What you need to do: Your answer should be exactly the lines from the one that contains "tuvo algún coche." through the final line of the entries below, and nothing else.

Material to process:
┌──

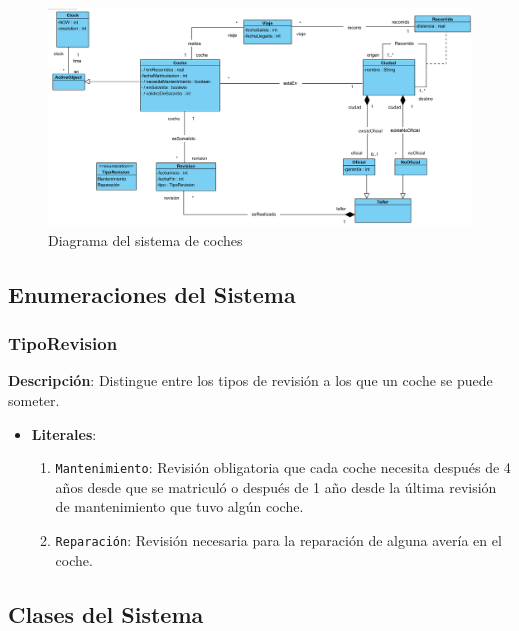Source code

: \documentclass[12pt.a4paper]{article}
\begin{document}
\begin{figure}[H]
     \includegraphics[width=1\linewidth]{diagramas/VPP_A.png}
     \caption{Diagrama del sistema de coches}
     \label{Diagrama del sistema de coches}
\end{figure}
\vspace{1.0 cm}

\subsection{Enumeraciones del Sistema}

\subsubsection{TipoRevision}
\textbf{Descripción}:  
Distingue entre los tipos de revisión a los que un coche se puede someter.
\begin{itemize}
    \item \textbf{Literales}:
    \begin{enumerate}
        \item \texttt{Mantenimiento}: Revisión obligatoria que cada coche necesita después de 4 años desde que se matriculó o después de 1 año desde la última revisión de mantenimiento que tuvo algún coche.
        \item \texttt{Reparación}: Revisión necesaria para la reparación de alguna avería en el coche.
    \end{enumerate}
\end{itemize}

\subsection{Clases del Sistema}
\end{document}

└──

Answer to this problem:
        \item \texttt{Mantenimiento}: Revisión obligatoria que cada coche necesita después de 4 años desde que se matriculó o después de 1 año desde la última revisión de mantenimiento que tuvo algún coche.
        \item \texttt{Reparación}: Revisión necesaria para la reparación de alguna avería en el coche.
    \end{enumerate}
\end{itemize}

\subsection{Clases del Sistema}
\end{document}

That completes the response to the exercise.